§ **What you should do**
Every line holding "repositories" should be copied from the records below.

★ ★ ★ ★ ★ ★ ★

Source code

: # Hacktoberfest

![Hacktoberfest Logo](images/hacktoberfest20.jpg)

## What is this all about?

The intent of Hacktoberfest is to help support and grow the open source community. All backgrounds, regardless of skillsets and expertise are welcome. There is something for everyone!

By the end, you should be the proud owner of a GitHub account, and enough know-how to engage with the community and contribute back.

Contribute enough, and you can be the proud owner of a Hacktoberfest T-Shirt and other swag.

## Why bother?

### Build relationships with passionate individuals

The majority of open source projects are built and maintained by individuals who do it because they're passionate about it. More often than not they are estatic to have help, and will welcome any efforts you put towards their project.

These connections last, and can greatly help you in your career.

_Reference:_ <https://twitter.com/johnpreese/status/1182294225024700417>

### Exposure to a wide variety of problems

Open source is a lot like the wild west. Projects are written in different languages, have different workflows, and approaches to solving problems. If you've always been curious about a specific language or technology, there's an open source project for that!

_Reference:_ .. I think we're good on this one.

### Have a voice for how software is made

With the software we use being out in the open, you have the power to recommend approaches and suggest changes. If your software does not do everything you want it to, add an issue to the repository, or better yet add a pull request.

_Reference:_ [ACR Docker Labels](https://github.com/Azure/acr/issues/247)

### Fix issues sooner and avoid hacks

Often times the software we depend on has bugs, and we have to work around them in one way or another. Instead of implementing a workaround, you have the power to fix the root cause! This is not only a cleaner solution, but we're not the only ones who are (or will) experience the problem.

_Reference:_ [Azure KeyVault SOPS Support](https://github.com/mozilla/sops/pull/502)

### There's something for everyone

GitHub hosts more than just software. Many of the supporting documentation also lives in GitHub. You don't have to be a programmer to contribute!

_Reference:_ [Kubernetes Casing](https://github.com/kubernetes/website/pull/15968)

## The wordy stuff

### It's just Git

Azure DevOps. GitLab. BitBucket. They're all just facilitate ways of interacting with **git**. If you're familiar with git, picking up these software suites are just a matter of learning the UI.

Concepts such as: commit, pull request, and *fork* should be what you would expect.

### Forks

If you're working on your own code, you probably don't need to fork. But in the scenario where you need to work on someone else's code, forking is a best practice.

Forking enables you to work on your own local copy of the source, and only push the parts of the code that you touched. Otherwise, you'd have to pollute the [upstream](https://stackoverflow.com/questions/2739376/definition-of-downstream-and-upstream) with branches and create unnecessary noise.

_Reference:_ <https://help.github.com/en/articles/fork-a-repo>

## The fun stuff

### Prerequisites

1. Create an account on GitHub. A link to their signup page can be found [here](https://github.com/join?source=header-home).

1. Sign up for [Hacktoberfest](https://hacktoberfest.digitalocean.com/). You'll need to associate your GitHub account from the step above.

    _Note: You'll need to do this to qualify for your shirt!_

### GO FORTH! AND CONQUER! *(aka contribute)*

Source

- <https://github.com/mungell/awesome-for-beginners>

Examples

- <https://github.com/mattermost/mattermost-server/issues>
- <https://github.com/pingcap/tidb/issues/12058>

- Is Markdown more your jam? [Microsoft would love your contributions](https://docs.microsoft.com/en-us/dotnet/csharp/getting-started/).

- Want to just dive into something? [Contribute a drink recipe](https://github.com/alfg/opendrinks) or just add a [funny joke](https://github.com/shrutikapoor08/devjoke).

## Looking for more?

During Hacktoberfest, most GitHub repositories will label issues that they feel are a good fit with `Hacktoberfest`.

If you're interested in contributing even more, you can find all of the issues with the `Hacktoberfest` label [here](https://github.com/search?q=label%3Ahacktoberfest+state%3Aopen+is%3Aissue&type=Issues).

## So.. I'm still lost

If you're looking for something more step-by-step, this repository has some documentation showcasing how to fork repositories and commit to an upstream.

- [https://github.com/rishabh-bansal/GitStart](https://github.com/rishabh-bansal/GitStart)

★ ★ ★ ★ ★ ★ ★

§ **Output for this exercise**
During Hacktoberfest, most GitHub repositories will label issues that they feel are a good fit with `Hacktoberfest`.
If you're looking for something more step-by-step, this repository has some documentation showcasing how to fork repositories and commit to an upstream.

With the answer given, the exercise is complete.